As the answer, set down the lines below from the one containing "## Data Set Statistics" through the one containing "the field |", exactly and inclusively, and no others.

DATA PROVIDED
○ ○ ○ ○ ○ ○ ○

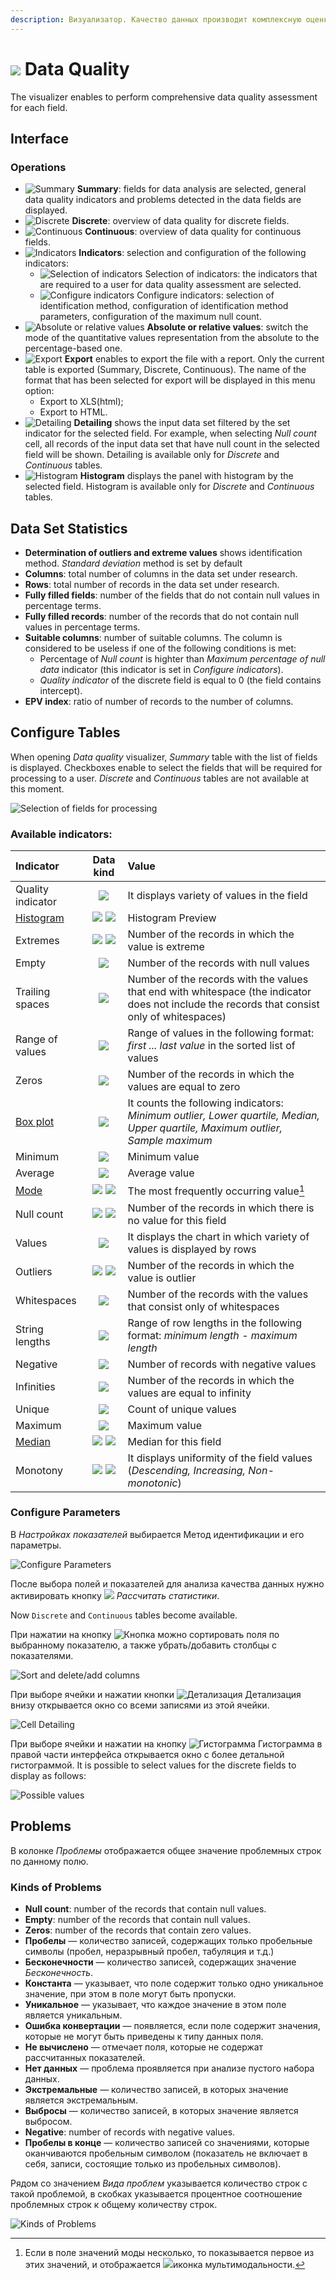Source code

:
 ```yaml
---
description: Визуализатор. Качество данных производит комплексную оценку набора данных.
---
```


# ![](./../../images/icons/view_types/data-quality_default.svg) Data Quality

The visualizer enables to perform comprehensive data quality assessment for each field.

## Interface

### Operations

* ![Summary](./../../images/icons/common/toolbar-controls/info_default.svg) **Summary**: fields for data analysis are selected, general data quality indicators and problems detected in the data fields are displayed.
* ![Discrete](./../../images/icons/common/data-types/discrete_default.svg) **Discrete**: overview of data quality for discrete fields.
* ![Continuous](./../../images/icons/common/data-types/continuous_default.svg) **Continuous**: overview of data quality for continuous fields.
* ![Indicators](./../../images/icons/common/toolbar-controls/fields-list-settings_default.svg) **Indicators**: selection and configuration of the following indicators:
   * ![Selection of indicators](./../../images/icons/common/toolbar-controls/row-sum_default.svg) Selection of indicators: the indicators that are required to a user for data quality assessment are selected.
   * ![Configure indicators](./../../images/icons/common/toolbar-controls/setup_default.svg) Configure indicators: selection of identification method, configuration of identification method parameters, configuration of the maximum null count.
* ![Absolute or relative values](./../../images/icons/switches/roc/relative_default.svg) **Absolute or relative values**: switch the mode of the quantitative values representation from the absolute to the percentage-based one.
* ![Export](./../../images/icons/common/toolbar-controls/export_default.svg) **Export** enables to export the file with a report. Only the current table is exported (Summary, Discrete, Continuous). The name of the format that has been selected for export will be displayed in this menu option:
   * Export to XLS(html);
   * Export to HTML.
* ![Detailing](./../../images/icons/common/toolbar-controls/show-fast-viewer_default.svg) **Detailing** shows the input data set filtered by the set indicator for the selected field. For example, when selecting *Null count* cell, all records of the input data set that have null count in the selected field will be shown. Detailing is available only for *Discrete* and *Continuous* tables.
* ![Histogram](./../../images/icons/common/toolbar-controls/toggle-left-panel_default.svg) **Histogram** displays the panel with histogram by the selected field. Histogram is available only for *Discrete* and *Continuous* tables.

## Data Set Statistics

* **Determination of outliers and extreme values** shows identification method. *Standard deviation* method is set by default
* **Columns**: total number of columns in the data set under research.
* **Rows**: total number of records in the data set under research.
* **Fully filled fields**: number of the fields that do not contain null values in percentage terms.
* **Fully filled records**: number of the records that do not contain null values in percentage terms.
* **Suitable columns**: number of suitable columns. The column is considered to be useless if one of the following conditions is met:
   * Percentage of *Null count* is highter than *Maximum percentage of null data* indicator (this indicator is set in *Configure indicators*).
   * *Quality indicator* of the discrete field is equal to 0 (the field contains intercept).
* **EPV index**: ratio of number of records to the number of columns.

## Configure Tables

When opening *Data quality* visualizer, *Summary* table with the list of fields is displayed. Checkboxes enable to select the fields that will be required for processing to a user. *Discrete* and *Continuous* tables are not available at this moment.

![Selection of fields for processing](./images/settings-choice-column.png)

### **Available indicators:**

| Indicator | Data kind | Value |
|:----------|:----------:|:--------|
| Quality indicator | ![](./../../images/icons/common/data-types/discrete_default.svg) | It displays variety of values in the field |
| [Histogram](https://wiki.loginom.ru/articles/histogram.html) | ![](./../../images/icons/common/data-types/discrete_default.svg) ![](./../../images/icons/common/data-types/continuous_default.svg) | Histogram Preview |
| Extremes | ![](./../../images/icons/common/data-types/discrete_default.svg) ![](./../../images/icons/common/data-types/continuous_default.svg) | Number of the records in which the value is extreme |
| Empty | ![](./../../images/icons/common/data-types/discrete_default.svg) | Number of the records with null values |
| Trailing spaces | ![](./../../images/icons/common/data-types/discrete_default.svg) | Number of the records with the values that end with whitespace (the indicator does not include the records that consist only of whitespaces) |
| Range of values | ![](./../../images/icons/common/data-types/discrete_default.svg) | Range of values in the following format: *first ... last value* in the sorted list of values |
| Zeros | ![](./../../images/icons/common/data-types/continuous_default.svg) | Number of the records in which the values are equal to zero |
| [Box plot](https://wiki.loginom.ru/articles/box-plot.html) | ![](./../../images/icons/common/data-types/continuous_default.svg) | It counts the following indicators: *Minimum outlier, Lower quartile, Median, Upper quartile, Maximum outlier, Sample maximum* |
| Minimum | ![](./../../images/icons/common/data-types/continuous_default.svg) | Minimum value |
| Average | ![](./../../images/icons/common/data-types/continuous_default.svg) | Average value |
| [Mode](https://wiki.loginom.ru/articles/mode.html) | ![](./../../images/icons/common/data-types/discrete_default.svg) ![](./../../images/icons/common/data-types/continuous_default.svg) | The most frequently occurring value[^1] |
| Null count | ![](./../../images/icons/common/data-types/discrete_default.svg) ![](./../../images/icons/common/data-types/continuous_default.svg) | Number of the records in which there is no value for this field |
| Values | ![](./../../images/icons/common/data-types/discrete_default.svg) | It displays the chart in which variety of values is displayed by rows |
| Outliers | ![](./../../images/icons/common/data-types/discrete_default.svg) ![](./../../images/icons/common/data-types/continuous_default.svg) | Number of the records in which the value is outlier |
| Whitespaces | ![](./../../images/icons/common/data-types/discrete_default.svg) | Number of the records with the values that consist only of whitespaces |
| String lengths | ![](./../../images/icons/common/data-types/discrete_default.svg) | Range of row lengths in the following format: *minimum length - maximum length* |
| Negative | ![](./../../images/icons/common/data-types/continuous_default.svg) | Number of records with negative values |
| Infinities | ![](./../../images/icons/common/data-types/continuous_default.svg) | Number of the records in which the values are equal to infinity |
| Unique | ![](./../../images/icons/common/data-types/discrete_default.svg) | Count of unique values |
| Maximum | ![](./../../images/icons/common/data-types/continuous_default.svg) | Maximum value |
| [Median](https://wiki.loginom.ru/articles/median.html) | ![](./../../images/icons/common/data-types/discrete_default.svg) ![](./../../images/icons/common/data-types/continuous_default.svg) | Median for this field |
| Monotony | ![](./../../images/icons/common/data-types/discrete_default.svg) ![](./../../images/icons/common/data-types/continuous_default.svg) | It displays uniformity of the field values (*Descending, Increasing, Non-monotonic*) |

[^1]: Если в поле значений моды несколько, то показывается первое из этих значений, и отображается ![](./../../images/icons/viewers/data-quality/mode/sliced_18x18/multi_default.svg)иконка мультимодальности.

### Configure Parameters

В *Настройках показателей* выбирается Метод идентификации и его параметры.

![Configure Parameters](./images/settings-index.png)

После выбора полей и показателей для анализа качества данных нужно активировать кнопку  ![](./../../images/icons/common/toolbar-controls/execute_default.svg) *Рассчитать статистики*.

Now `Discrete` and `Continuous` tables become available.

При нажатии на кнопку ![Кнопка](./../../images/icons/common/toolbar-controls/down_default.svg) можно сортировать поля по выбранному показателю, а также убрать/добавить столбцы с показателями.

![Sort and delete/add columns](./images/add-index-sorting.png)

При выборе ячейки и нажатии кнопки ![Детализация](./../../images/icons/common/toolbar-controls/show-fast-viewer_default.svg) Детализация внизу открывается окно со всеми записями из этой ячейки.

![Cell Detailing](./images/detalization-data-quality.png)

При выборе ячейки и нажатии на кнопку ![Гистограмма](./../../images/icons//common/toolbar-controls/toggle-left-panel_default.svg) Гистограмма в правой части интерфейса открывается окно с более детальной гистограммой. It is possible to select values for the discrete fields to display as follows:

![Possible values](./images/settings-histogram.png)

## Problems

В колонке *Проблемы* отображается общее значение проблемных строк по данному полю.

### Kinds of Problems

* **Null count**: number of the records that contain null values.
* **Empty**: number of the records that contain null values.
* **Zeros**: number of the records that contain zero values.
* **Пробелы** — количество записей, содержащих только пробельные символы (пробел, неразрывный пробел, табуляция и т.д.)
* **Бесконечности** — количество записей, содержащих значение *Бесконечность*.
* **Константа** — указывает, что поле содержит только одно уникальное значение, при этом в поле могут быть пропуски.
* **Уникальное** — указывает, что каждое значение в этом поле является уникальным.
* **Ошибка конвертации** — появляется, если поле содержит значения, которые не могут быть приведены к типу данных поля.
* **Не вычислено** — отмечает поля, которые не содержат рассчитанных показателей.
* **Нет данных** — проблема проявляется при анализе пустого набора данных.
* **Экстремальные** — количество записей, в которых значение является экстремальным.
* **Выбросы** — количество записей, в которых значение является выбросом.
* **Negative**: number of records with negative values.
* **Пробелы в конце** — количество записей со значениями, которые оканчиваются пробельным символом (показатель не включает в себя, записи, состоящие только из пробельных символов).

Рядом со значением *Вида проблем* указывается количество строк с такой проблемой, в скобках указывается процентное соотношение проблемных строк к общему количеству строк.

![Kinds of Problems](./images/problem-types-value.png)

○ ○ ○ ○ ○ ○ ○

RESULT FOR THIS EXERCISE
## Data Set Statistics

* **Determination of outliers and extreme values** shows identification method. *Standard deviation* method is set by default
* **Columns**: total number of columns in the data set under research.
* **Rows**: total number of records in the data set under research.
* **Fully filled fields**: number of the fields that do not contain null values in percentage terms.
* **Fully filled records**: number of the records that do not contain null values in percentage terms.
* **Suitable columns**: number of suitable columns. The column is considered to be useless if one of the following conditions is met:
   * Percentage of *Null count* is highter than *Maximum percentage of null data* indicator (this indicator is set in *Configure indicators*).
   * *Quality indicator* of the discrete field is equal to 0 (the field contains intercept).
* **EPV index**: ratio of number of records to the number of columns.

## Configure Tables

When opening *Data quality* visualizer, *Summary* table with the list of fields is displayed. Checkboxes enable to select the fields that will be required for processing to a user. *Discrete* and *Continuous* tables are not available at this moment.

![Selection of fields for processing](./images/settings-choice-column.png)

### **Available indicators:**

| Indicator | Data kind | Value |
|:----------|:----------:|:--------|
| Quality indicator | ![](./../../images/icons/common/data-types/discrete_default.svg) | It displays variety of values in the field |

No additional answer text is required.